Task instructions -
Look through the material below, count the lines containing the word "what", and state only the count.

== Segment start ==

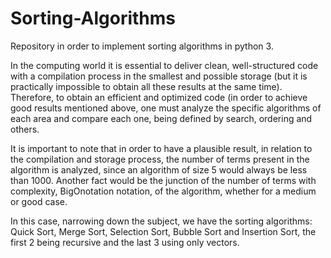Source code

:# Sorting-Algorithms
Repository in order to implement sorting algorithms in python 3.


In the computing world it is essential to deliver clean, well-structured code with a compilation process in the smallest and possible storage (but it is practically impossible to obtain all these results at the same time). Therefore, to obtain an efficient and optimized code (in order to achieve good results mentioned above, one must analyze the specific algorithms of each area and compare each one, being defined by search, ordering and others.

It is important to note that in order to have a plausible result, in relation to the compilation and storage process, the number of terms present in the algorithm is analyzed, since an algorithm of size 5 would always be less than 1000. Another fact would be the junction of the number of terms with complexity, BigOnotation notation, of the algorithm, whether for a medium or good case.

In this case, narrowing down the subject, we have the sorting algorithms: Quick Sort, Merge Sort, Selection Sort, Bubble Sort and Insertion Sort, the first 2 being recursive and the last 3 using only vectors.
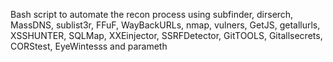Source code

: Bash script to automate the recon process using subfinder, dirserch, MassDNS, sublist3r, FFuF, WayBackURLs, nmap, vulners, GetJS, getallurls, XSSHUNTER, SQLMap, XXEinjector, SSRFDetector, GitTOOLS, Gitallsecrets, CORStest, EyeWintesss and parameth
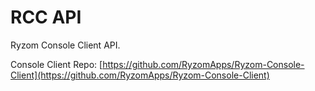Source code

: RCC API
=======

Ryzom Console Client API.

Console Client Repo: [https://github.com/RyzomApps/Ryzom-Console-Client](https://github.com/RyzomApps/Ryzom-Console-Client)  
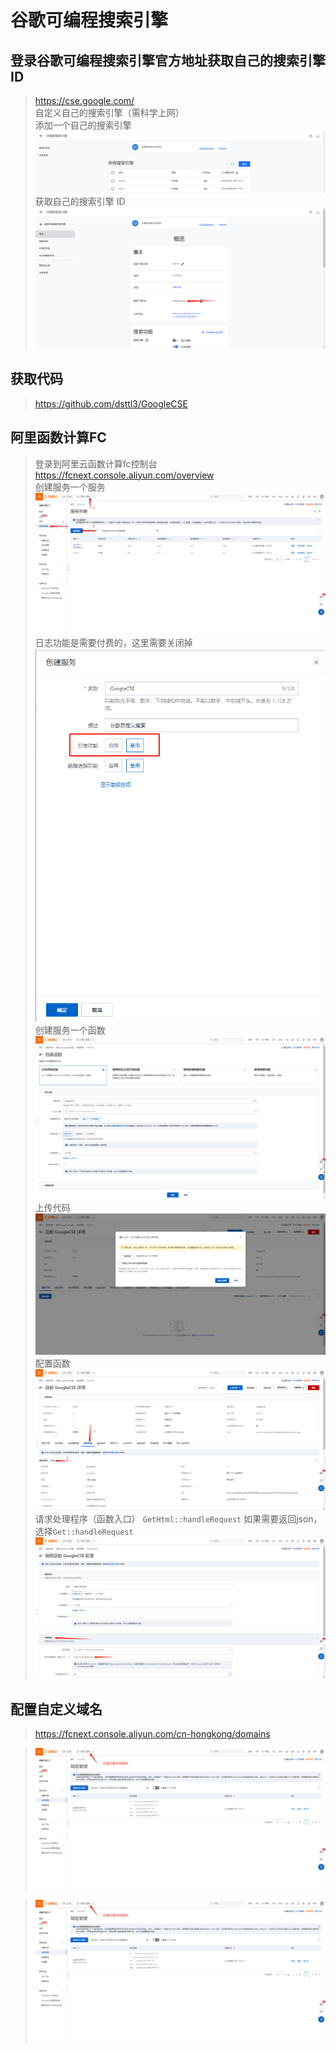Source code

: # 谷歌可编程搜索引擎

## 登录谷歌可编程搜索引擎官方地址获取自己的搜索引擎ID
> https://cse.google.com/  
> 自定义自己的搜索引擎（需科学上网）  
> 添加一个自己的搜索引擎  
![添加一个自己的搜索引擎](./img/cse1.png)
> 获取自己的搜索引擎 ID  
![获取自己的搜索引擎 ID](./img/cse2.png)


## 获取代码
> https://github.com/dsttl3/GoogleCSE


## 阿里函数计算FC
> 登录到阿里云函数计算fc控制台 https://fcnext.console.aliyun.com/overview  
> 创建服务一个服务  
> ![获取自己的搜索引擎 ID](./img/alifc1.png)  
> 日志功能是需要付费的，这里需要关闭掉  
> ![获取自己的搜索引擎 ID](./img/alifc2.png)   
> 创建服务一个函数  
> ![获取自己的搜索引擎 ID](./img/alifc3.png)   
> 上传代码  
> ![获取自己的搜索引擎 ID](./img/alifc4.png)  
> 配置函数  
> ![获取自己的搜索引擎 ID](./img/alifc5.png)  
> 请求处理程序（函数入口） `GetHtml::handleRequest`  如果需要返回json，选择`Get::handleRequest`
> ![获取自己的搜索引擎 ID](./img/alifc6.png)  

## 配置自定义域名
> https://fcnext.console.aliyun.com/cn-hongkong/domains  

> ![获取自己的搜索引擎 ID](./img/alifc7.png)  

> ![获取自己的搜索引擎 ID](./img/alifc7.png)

== Segment end ==
== Segment start ==

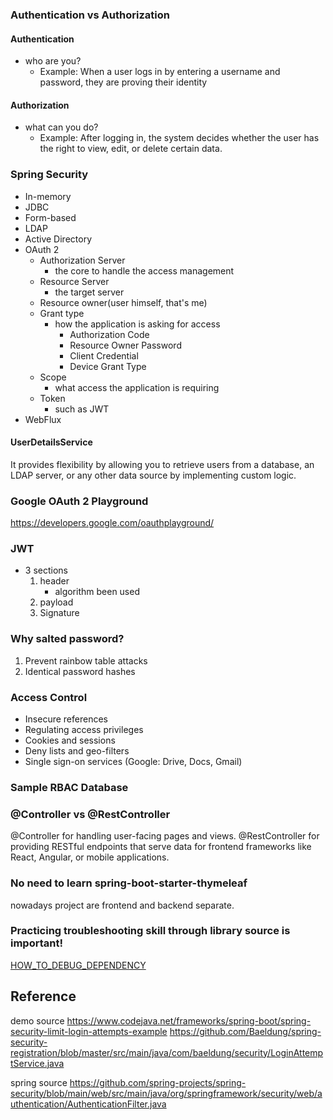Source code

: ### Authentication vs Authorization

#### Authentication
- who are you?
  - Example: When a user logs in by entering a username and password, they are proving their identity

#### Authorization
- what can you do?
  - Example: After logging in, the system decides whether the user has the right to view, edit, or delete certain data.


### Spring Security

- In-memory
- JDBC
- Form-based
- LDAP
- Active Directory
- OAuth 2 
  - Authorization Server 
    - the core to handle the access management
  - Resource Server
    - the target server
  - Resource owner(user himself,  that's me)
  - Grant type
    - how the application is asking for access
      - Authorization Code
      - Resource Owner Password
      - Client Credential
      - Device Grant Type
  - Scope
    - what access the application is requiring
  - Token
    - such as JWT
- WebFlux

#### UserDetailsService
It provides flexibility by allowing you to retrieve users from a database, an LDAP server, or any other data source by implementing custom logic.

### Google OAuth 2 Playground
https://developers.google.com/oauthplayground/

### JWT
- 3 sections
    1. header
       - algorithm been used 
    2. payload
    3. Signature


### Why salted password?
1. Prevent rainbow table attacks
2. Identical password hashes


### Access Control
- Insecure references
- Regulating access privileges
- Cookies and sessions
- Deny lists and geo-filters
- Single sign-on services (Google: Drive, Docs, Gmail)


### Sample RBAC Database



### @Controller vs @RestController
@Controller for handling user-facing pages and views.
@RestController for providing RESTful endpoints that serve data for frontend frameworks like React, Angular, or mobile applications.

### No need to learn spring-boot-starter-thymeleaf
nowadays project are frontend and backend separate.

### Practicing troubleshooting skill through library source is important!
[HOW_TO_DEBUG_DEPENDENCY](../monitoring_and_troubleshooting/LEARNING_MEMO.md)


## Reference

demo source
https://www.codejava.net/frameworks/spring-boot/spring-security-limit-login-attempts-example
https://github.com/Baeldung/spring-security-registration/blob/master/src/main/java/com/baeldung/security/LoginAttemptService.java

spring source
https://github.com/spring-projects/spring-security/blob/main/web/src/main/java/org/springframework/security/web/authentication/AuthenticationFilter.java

== Segment end ==

Solution -
2